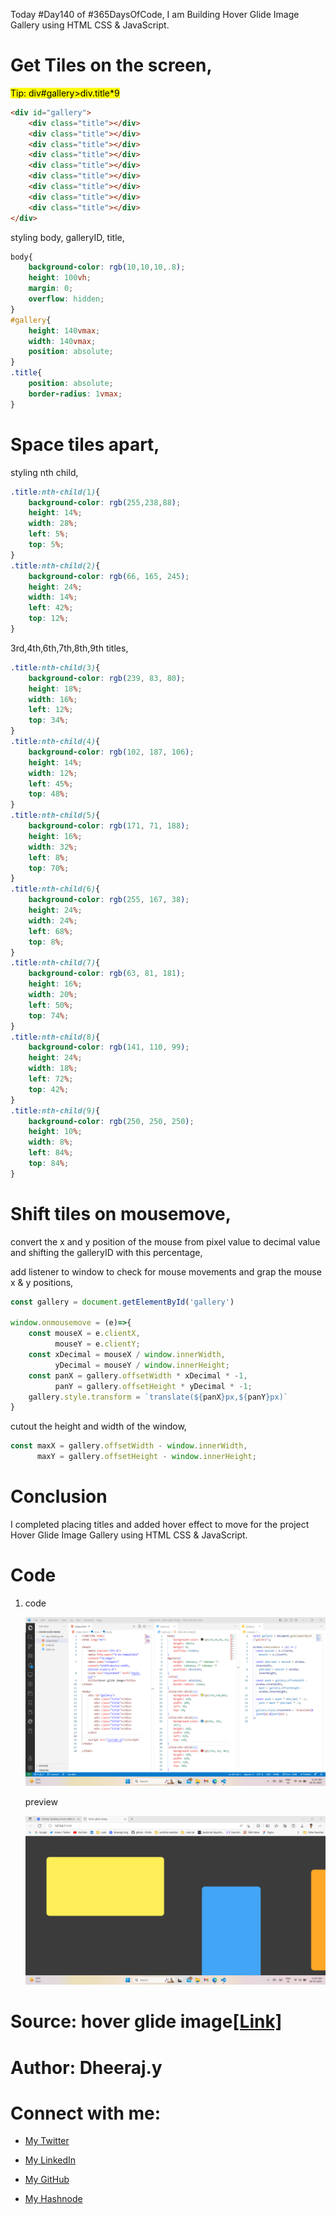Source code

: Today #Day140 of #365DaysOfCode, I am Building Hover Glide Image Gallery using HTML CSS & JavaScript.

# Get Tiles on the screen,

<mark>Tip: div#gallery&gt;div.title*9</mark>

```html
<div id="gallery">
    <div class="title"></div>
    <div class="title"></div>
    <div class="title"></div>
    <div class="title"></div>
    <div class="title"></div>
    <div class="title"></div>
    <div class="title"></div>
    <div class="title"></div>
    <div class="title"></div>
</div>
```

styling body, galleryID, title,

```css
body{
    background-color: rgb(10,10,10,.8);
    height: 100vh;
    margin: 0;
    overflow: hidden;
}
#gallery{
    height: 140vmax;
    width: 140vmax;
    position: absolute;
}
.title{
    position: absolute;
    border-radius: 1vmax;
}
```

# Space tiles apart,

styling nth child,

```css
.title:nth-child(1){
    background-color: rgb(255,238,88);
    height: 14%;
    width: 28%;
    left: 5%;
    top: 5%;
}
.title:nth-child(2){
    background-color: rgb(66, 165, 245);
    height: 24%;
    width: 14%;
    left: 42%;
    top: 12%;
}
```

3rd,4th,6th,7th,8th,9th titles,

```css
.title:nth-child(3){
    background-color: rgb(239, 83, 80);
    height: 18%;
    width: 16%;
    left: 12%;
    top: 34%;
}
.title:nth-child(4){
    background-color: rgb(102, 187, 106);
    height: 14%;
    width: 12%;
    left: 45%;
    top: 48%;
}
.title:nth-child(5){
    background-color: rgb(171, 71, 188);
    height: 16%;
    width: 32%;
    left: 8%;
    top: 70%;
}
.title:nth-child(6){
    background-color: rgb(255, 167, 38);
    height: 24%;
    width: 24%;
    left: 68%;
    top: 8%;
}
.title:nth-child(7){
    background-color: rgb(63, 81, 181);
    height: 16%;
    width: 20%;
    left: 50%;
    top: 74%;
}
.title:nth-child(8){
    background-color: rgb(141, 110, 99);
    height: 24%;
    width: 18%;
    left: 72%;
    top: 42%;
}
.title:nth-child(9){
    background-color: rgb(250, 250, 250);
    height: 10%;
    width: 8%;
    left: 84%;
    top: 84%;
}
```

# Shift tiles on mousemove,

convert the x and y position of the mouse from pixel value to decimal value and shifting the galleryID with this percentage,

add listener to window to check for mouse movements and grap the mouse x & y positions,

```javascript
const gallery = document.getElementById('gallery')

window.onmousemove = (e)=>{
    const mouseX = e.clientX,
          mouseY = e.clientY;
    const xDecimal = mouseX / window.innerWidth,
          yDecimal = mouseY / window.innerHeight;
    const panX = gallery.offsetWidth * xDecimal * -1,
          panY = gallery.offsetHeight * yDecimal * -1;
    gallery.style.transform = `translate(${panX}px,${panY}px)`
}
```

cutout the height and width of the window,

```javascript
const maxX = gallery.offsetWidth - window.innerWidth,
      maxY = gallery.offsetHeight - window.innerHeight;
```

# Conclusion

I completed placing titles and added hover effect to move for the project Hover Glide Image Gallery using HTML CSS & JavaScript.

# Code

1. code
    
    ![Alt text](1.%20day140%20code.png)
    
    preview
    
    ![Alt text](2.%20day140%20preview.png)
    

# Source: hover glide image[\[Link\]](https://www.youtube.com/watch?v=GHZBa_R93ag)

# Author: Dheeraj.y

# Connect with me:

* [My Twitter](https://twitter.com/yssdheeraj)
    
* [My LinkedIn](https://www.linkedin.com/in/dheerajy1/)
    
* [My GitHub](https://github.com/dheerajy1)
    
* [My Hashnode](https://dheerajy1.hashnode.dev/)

******

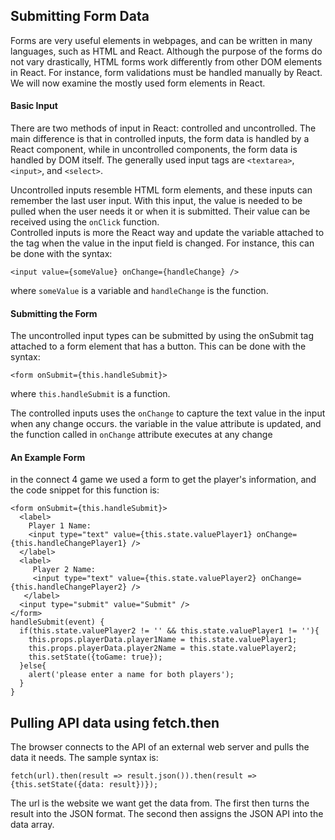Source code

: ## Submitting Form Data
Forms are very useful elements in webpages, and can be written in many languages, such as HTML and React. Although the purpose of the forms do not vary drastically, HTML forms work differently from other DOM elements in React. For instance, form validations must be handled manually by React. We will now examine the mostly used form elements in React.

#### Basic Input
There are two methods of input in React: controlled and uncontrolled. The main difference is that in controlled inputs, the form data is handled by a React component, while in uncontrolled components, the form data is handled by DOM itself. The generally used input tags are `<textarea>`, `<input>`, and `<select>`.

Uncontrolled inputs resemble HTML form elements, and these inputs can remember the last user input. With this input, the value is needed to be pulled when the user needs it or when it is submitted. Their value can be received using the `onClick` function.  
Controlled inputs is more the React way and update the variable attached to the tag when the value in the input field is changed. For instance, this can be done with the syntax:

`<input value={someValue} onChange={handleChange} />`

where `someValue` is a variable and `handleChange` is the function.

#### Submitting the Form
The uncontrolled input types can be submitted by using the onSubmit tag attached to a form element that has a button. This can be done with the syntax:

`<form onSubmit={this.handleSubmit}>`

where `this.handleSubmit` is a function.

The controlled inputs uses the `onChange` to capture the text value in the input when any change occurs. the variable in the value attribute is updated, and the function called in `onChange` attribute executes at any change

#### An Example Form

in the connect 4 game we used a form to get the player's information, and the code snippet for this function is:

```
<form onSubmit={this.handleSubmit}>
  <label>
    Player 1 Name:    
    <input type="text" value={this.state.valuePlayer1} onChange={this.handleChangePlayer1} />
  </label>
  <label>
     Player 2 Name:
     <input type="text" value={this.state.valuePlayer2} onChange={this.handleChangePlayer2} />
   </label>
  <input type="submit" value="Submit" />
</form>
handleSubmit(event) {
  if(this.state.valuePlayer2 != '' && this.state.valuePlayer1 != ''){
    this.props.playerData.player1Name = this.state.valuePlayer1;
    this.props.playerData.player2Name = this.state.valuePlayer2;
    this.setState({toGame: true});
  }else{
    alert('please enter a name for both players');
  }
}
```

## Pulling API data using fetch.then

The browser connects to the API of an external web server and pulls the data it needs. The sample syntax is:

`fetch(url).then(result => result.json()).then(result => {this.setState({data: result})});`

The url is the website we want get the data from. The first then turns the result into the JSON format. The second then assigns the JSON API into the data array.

******

**Task goal**: Nothing except a number is needed: how many lines of the entries contain the word "setState"?

**Task solution**: 2